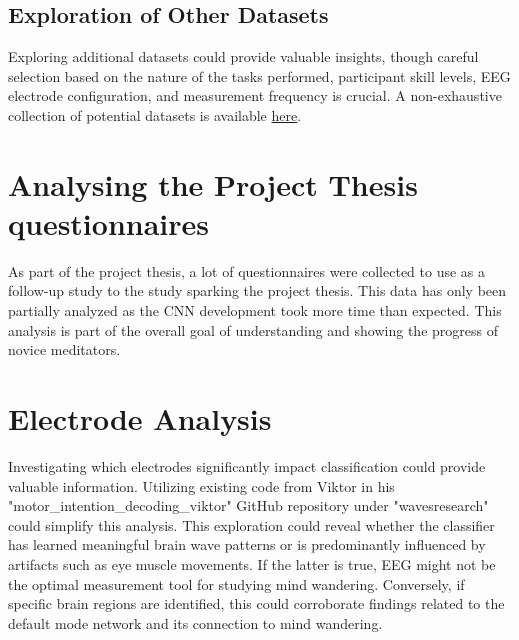 \subsection{Exploration of Other Datasets}
Exploring additional datasets could provide valuable insights, though careful selection based on the nature of the tasks performed, participant skill levels, EEG electrode configuration, and measurement frequency is crucial. A non-exhaustive collection of potential datasets is available \href{https://github.com/Pandey-Pankaj/ScienceOfMeditation/blob/main/datasets.md}{here}. 

\section{Analysing the Project Thesis questionnaires}
As part of the project thesis, a lot of questionnaires were collected to use as a follow-up study to the study sparking the project thesis. This data has only been partially analyzed as the CNN development took more time than expected. This analysis is part of the overall goal of understanding and showing the progress of novice meditators.  

\section{Electrode Analysis}
Investigating which electrodes significantly impact classification could provide valuable information. Utilizing existing code from Viktor in his  "motor\_intention\_decoding\_viktor" GitHub repository under "wavesresearch" could simplify this analysis. This exploration could reveal whether the classifier has learned meaningful brain wave patterns or is predominantly influenced by artifacts such as eye muscle movements. If the latter is true, EEG might not be the optimal measurement tool for studying mind wandering. Conversely, if specific brain regions are identified, this could corroborate findings related to the default mode network and its connection to mind wandering.

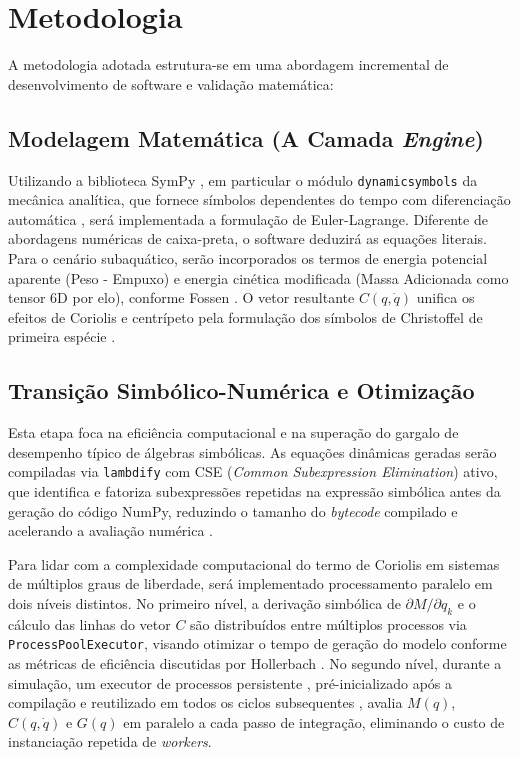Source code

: \section{Metodologia}

A metodologia adotada estrutura-se em uma abordagem incremental de desenvolvimento de software e validação matemática:

\subsection{Modelagem Matemática (A Camada \textit{Engine})} Utilizando a biblioteca SymPy , em particular o módulo \texttt{dynamicsymbols} da mecânica analítica, que fornece símbolos dependentes do tempo com diferenciação automática , será implementada a formulação de Euler-Lagrange. Diferente de abordagens numéricas de caixa-preta, o software deduzirá as equações literais. Para o cenário subaquático, serão incorporados os termos de energia potencial aparente (Peso - Empuxo) e energia cinética modificada (Massa Adicionada como tensor 6D por elo), conforme Fossen \cite{fossen2011handbook}. O vetor resultante $C(q, \dot{q})$ unifica os efeitos de Coriolis e centrípeto pela formulação dos símbolos de Christoffel de primeira espécie \cite{spong2020robot}.

\subsection{Transição Simbólico-Numérica e Otimização}
Esta etapa foca na eficiência computacional e na superação do gargalo de desempenho típico de álgebras simbólicas. As equações dinâmicas geradas serão compiladas via \texttt{lambdify} com CSE (\textit{Common Subexpression Elimination}) ativo, que identifica e fatoriza subexpressões repetidas na expressão simbólica antes da geração do código NumPy, reduzindo o tamanho do \textit{bytecode} compilado e acelerando a avaliação numérica \cite{meurer2017sympy}.

Para lidar com a complexidade computacional do termo de Coriolis em sistemas de múltiplos graus de liberdade, será implementado processamento paralelo em dois níveis distintos. No primeiro nível, a derivação simbólica de $\partial M/\partial q_k$ e o cálculo das linhas do vetor $C$ são distribuídos entre múltiplos processos via \texttt{ProcessPoolExecutor}, visando otimizar o tempo de geração do modelo conforme as métricas de eficiência discutidas por Hollerbach \cite{hollerbach1980recursive}. No segundo nível, durante a simulação, um executor de processos persistente , pré-inicializado após a compilação e reutilizado em todos os ciclos subsequentes , avalia $M(q)$, $C(q, \dot{q})$ e $G(q)$ em paralelo a cada passo de integração, eliminando o custo de instanciação repetida de \textit{workers}.

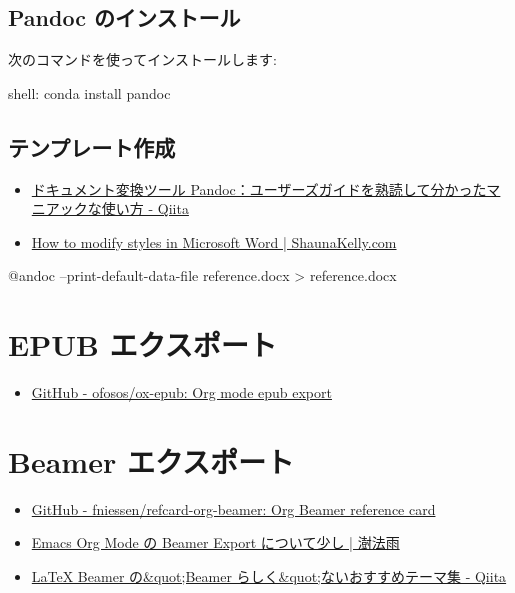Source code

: \documentclass[a4j,12pt,openany,uplatex,dvipdfmx]{jsbook}
\begin{document}
\section{Pandoc のインストール}
\label{sec:orgf678483}
次のコマンドを使ってインストールします:

\begin{programlist}[label={nil}]{shell}{: }conda install pandoc
\end{programlist}



\section{テンプレート作成}
\label{sec:orgc9ec5ed}
\begin{itemize}
\item \href{https://qiita.com/sky\_y/items/5fd5c9568ea550b1d7af}{ドキュメント変換ツール Pandoc：ユーザーズガイドを熟読して分かったマニアックな使い方 - Qiita}
\item \href{https://shaunakelly.com/word/styles/modifyastyle.html}{How to modify styles in Microsoft Word | ShaunaKelly.com}
\end{itemize}


@andoc --print-default-data-file reference.docx > reference.docx
\chapter{EPUB エクスポート}
\label{sec:org4b8c273}
\begin{itemize}
\item \href{https://github.com/ofosos/ox-epub}{GitHub - ofosos/ox-epub: Org mode epub export}
\end{itemize}
\chapter{Beamer エクスポート}
\label{sec:org47f5f36}
\begin{itemize}
\item \href{https://github.com/fniessen/refcard-org-beamer}{GitHub - fniessen/refcard-org-beamer: Org Beamer reference card}
\item \href{https://ryogan.org/blog/2016/01/06/emacs-org-mode-\%25E3\%2581\%25AE-beamer-export-\%25E3\%2581\%25AB\%25E3\%2581\%25A4\%25E3\%2581\%2584\%25E3\%2581\%25A6\%25E5\%25B0\%2591\%25E3\%2581\%2597/}{Emacs Org Mode の Beamer Export について少し | 澍法雨}
\item \href{https://qiita.com/htlsne/items/70cbb488e7a87cd9e228}{\LaTeX{} Beamer の\&quot;Beamer らしく\&quot;ないおすすめテーマ集 - Qiita}
\end{itemize}
\end{document}
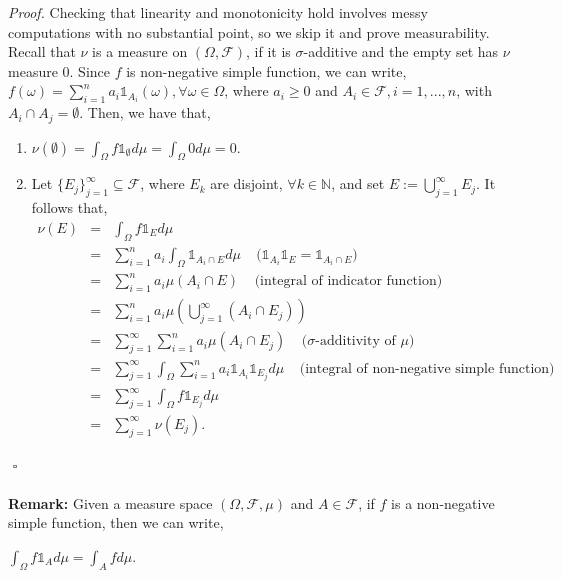 \documentclass{article}
\begin{document}
\textit{Proof.} Checking that linearity and monotonicity hold involves messy computations with no substantial point, so we skip it and prove measurability. Recall that $\nu$ is a measure on $(\Omega,\mathcal{F})$, if it is $\sigma$-additive and the empty set has $\nu$ measure $0$. Since $f$ is non-negative simple function, we can write, $f(\omega) = \sum_{i=1}^{n}a_i \mathds{1}_{A_i}(\omega), \forall \omega \in \Omega$, where $a_i \geq 0$ and $A_i \in \mathcal{F}, i = 1,...,n$, with $A_i \cap A_j = \emptyset$. Then, we have that,
\begin{enumerate}
	\item $\nu(\emptyset) = \int_\Omega f \mathds{1}_\emptyset d\mu = \int_\Omega 0 d\mu = 0$.
	\item Let $\{E_j\}_{j=1}^{\infty} \subseteq \mathcal{F}$, where $E_k$ are disjoint, $\forall k \in \mathbb{N}$, and set $E := \bigcup_{j=1}^{\infty}E_j$. It follows that,
	\begin{eqnarray}
	\nonumber
	\nu(E) &=& \int_\Omega f \mathds{1}_E d\mu\\
	\nonumber
	&=& \sum_{i=1}^{n}a_i \int_\Omega \mathds{1}_{A_i \cap E} d\mu \ \ \ \ \ \text{($\mathds{1}_{A_i}\mathds{1}_E = \mathds{1}_{A_i \cap E}$)} \\
	\nonumber
	&=& \sum_{i=1}^{n}a_i \mu(A_i \cap E) \ \ \ \ \ \text{(integral of indicator function)} \\
	\nonumber
	&=& \sum_{i=1}^{n}a_i \mu\left(\bigcup_{j=1}^{\infty}(A_i \cap E_j)\right) \\
	\nonumber
	&=& \sum_{j=1}^{\infty}\sum_{i=1}^{n}a_i \mu(A_i \cap E_j) \ \ \ \ \ \text{($\sigma$-additivity of $\mu$)} \\
	\nonumber
	&=& \sum_{j=1}^{\infty}\int_\Omega \sum_{i=1}^{n}a_i \mathds{1}_{A_i}\mathds{1}_{E_j} d\mu \ \ \ \ \ \text{(integral of non-negative simple function)} \\
	\nonumber
	&=& \sum_{j=1}^{\infty}\int_\Omega f \mathds{1}_{E_j} d\mu \\
	\nonumber
	&=& \sum_{j=1}^{\infty}\nu(E_j).
	\end{eqnarray}
\end{enumerate}
${}$ \hfill $\square$\\\\
\textbf{Remark:} Given a measure space $(\Omega,\mathcal{F},\mu)$ and $A \in \mathcal{F}$, if $f$ is a non-negative simple function, then we can write,
\begin{center}
	$\int_\Omega f \mathds{1}_A d\mu = \int_A f d\mu$.
\end{center}
\end{document}
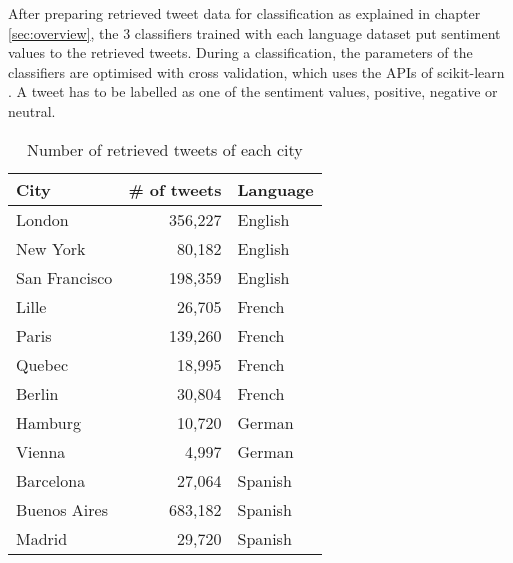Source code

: \documentclass[twocolumn]{article}
\begin{document}
After preparing retrieved tweet data for classification as explained in chapter \ref{sec:overview}, the 3 classifiers trained with each language dataset put sentiment values to the retrieved tweets.
During a classification, the parameters of the classifiers are optimised with cross validation, which uses the APIs of scikit-learn \cite{scikit}.
A tweet has to be labelled as one of the sentiment values, positive, negative or neutral.

\begin{table}[ht]
	\caption{Number of retrieved tweets of each city}
	\begin{tabular}{|l|r|l|} \hline
	City&\# of tweets&Language\\ \hline \hline
	London  & 356,227& English\\ \hline
	New York  & 80,182  & English\\ \hline
	San Francisco & 198,359  & English\\ \hline
	Lille & 26,705  & French\\ \hline
	Paris & 139,260 & French\\ \hline
	Quebec & 18,995 & French\\ \hline
	Berlin & 30,804 & French\\ \hline
	Hamburg & 10,720 & German\\ \hline
	Vienna & 4,997  & German\\ \hline
	Barcelona&27,064 & Spanish\\ \hline
	Buenos Aires&683,182  & Spanish\\ \hline
	Madrid& 29,720 & Spanish\\ \hline
	\end{tabular}
	\label{tab:cities}
\end{table}

\vspace{-6mm}
\end{document}
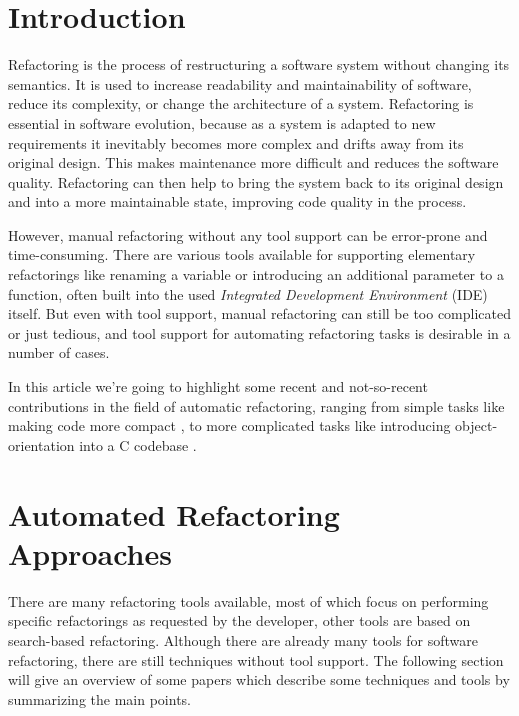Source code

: \documentclass[conference,compsoc,a4paper]{IEEEtran}
\begin{document}
\section{Introduction}

Refactoring is the process of restructuring a software system without changing its semantics. It is used to increase 
readability and maintainability of software, reduce its complexity, or change the architecture of a system. Refactoring 
is essential in software evolution, because as a system is adapted to new requirements it inevitably becomes more 
complex and drifts away from its original design. This makes maintenance more difficult and reduces the software 
quality. Refactoring can then help to bring the system back to its original design and into a more maintainable state, 
improving code quality in the process.

However, manual refactoring without any tool support can be error-prone and time-consuming. There are various tools 
available for supporting elementary refactorings like renaming a variable or introducing an additional parameter to a 
function, often built into the used \emph{Integrated Development Environment} (IDE) itself. But even with tool support, 
manual refactoring can still be too complicated or just tedious, and tool support for automating refactoring tasks is 
desirable in a number of cases.

In this article we're going to highlight some recent and not-so-recent contributions in the field of automatic 
refactoring, ranging from simple tasks like making code more compact \cite{sparta}, to more complicated tasks like 
introducing object-orientation into a C codebase \cite{cpp}.


\section{Automated Refactoring Approaches}

There are many refactoring tools available, most of which focus on performing specific refactorings as requested by the
developer, other tools are based on search-based refactoring. Although there are already many tools for software 
refactoring, there are still techniques without tool support. The following section will give an overview of some 
papers which describe some techniques and tools by summarizing the main points.
\end{document}
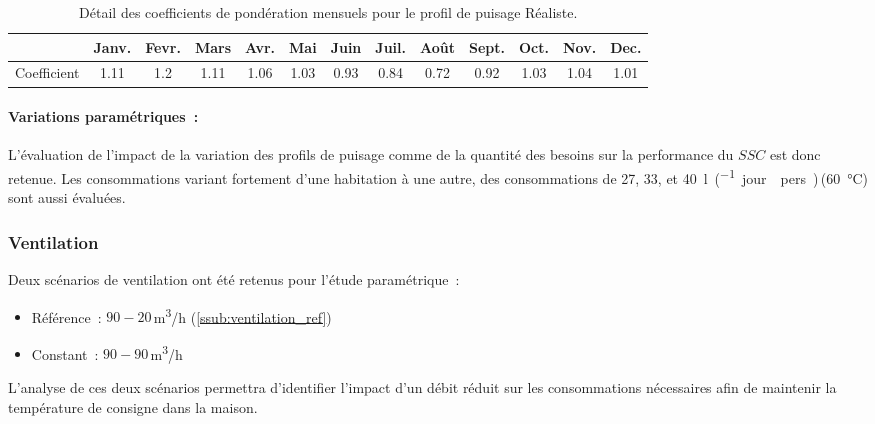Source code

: \begin{table}
\centering
\caption{Détail des coefficients de pondération mensuels pour le profil de
         puisage Réaliste.}
\label{tab:coef_mois}
\begin{tabular}{l*{12}{c}}
    \toprule
                & Janv. & Fevr. & Mars & Avr. & Mai & Juin & Juil. & Août & Sept. & Oct. & Nov. & Dec. \\
    \midrule
    Coefficient & \num{1.11}   & \num{1.2}   & \num{1.11}  & \num{1.06}  & \num{1.03}  & \num{0.93}   & \num{0.84}    & \num{0.72}   & \num{0.92}    & \num{1.03}  & \num{1.04}  & \num{1.01}  \\
    \bottomrule
\end{tabular}
\end{table}

\paragraph{Variations paramétriques~:} %
\label{par:variations_parametriques}
L’évaluation de l’impact de la variation des profils de puisage comme de la quantité des
besoins sur la performance du $SSC$ est donc retenue. Les consommations variant fortement
d’une habitation à une autre, des consommations de \num{27}, \num{33}, et
\SI{40}{\litre\per(jour \period  pers)}\,(\SI{60}{\celsius}) sont aussi évaluées.


\subsubsection{Ventilation} %
\label{ssub:ventilation}
Deux scénarios de ventilation ont été retenus pour l’étude paramétrique~:
\begin{itemize}
    \item Référence~: $90-20$\,\si[per-mode=symbol]{\meter\cubed\per\hour} (\ref{ssub:ventilation_ref})
    \item Constant~: $90-90$\,\si[per-mode=symbol]{\meter\cubed\per\hour}
\end{itemize}
L’analyse de ces deux scénarios permettra d’identifier l’impact d’un débit réduit sur
les consommations nécessaires afin de maintenir la température de consigne dans la
maison.


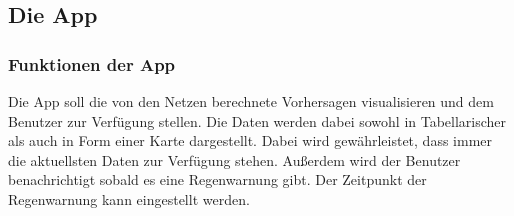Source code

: \subsection{Die App}\label{die app}

\subsubsection{Funktionen der App}\label{funkionen der app}
Die App soll die von den Netzen berechnete Vorhersagen visualisieren und dem Benutzer zur Verfügung stellen. Die Daten werden dabei sowohl in 
Tabellarischer als auch in Form einer Karte dargestellt. Dabei wird gewährleistet, dass immer die aktuellsten Daten zur Verfügung stehen. 
Außerdem wird der Benutzer benachrichtigt sobald es eine Regenwarnung gibt. Der Zeitpunkt der Regenwarnung kann eingestellt werden.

◆ Exercise aim ◆
Starting at the first line of the records and stopping after the line with "A metodologia adotada", copy each line exactly; pictures stay out.

◆ Written answer ◆
 \subsection{Exploration of Other Datasets}
Exploring additional datasets could provide valuable insights, though careful selection based on the nature of the tasks performed, participant skill levels, EEG electrode configuration, and measurement frequency is crucial. A non-exhaustive collection of potential datasets is available \href{https://github.com/Pandey-Pankaj/ScienceOfMeditation/blob/main/datasets.md}{here}. 

\section{Analysing the Project Thesis questionnaires}
As part of the project thesis, a lot of questionnaires were collected to use as a follow-up study to the study sparking the project thesis. This data has only been partially analyzed as the CNN development took more time than expected. This analysis is part of the overall goal of understanding and showing the progress of novice meditators.  

\section{Electrode Analysis}
Investigating which electrodes significantly impact classification could provide valuable information. Utilizing existing code from Viktor in his  "motor\_intention\_decoding\_viktor" GitHub repository under "wavesresearch" could simplify this analysis. This exploration could reveal whether the classifier has learned meaningful brain wave patterns or is predominantly influenced by artifacts such as eye muscle movements. If the latter is true, EEG might not be the optimal measurement tool for studying mind wandering. Conversely, if specific brain regions are identified, this could corroborate findings related to the default mode network and its connection to mind wandering.

Source code

: \section{Metodologia}

A metodologia adotada estrutura-se em uma abordagem incremental de desenvolvimento de software e validação matemática:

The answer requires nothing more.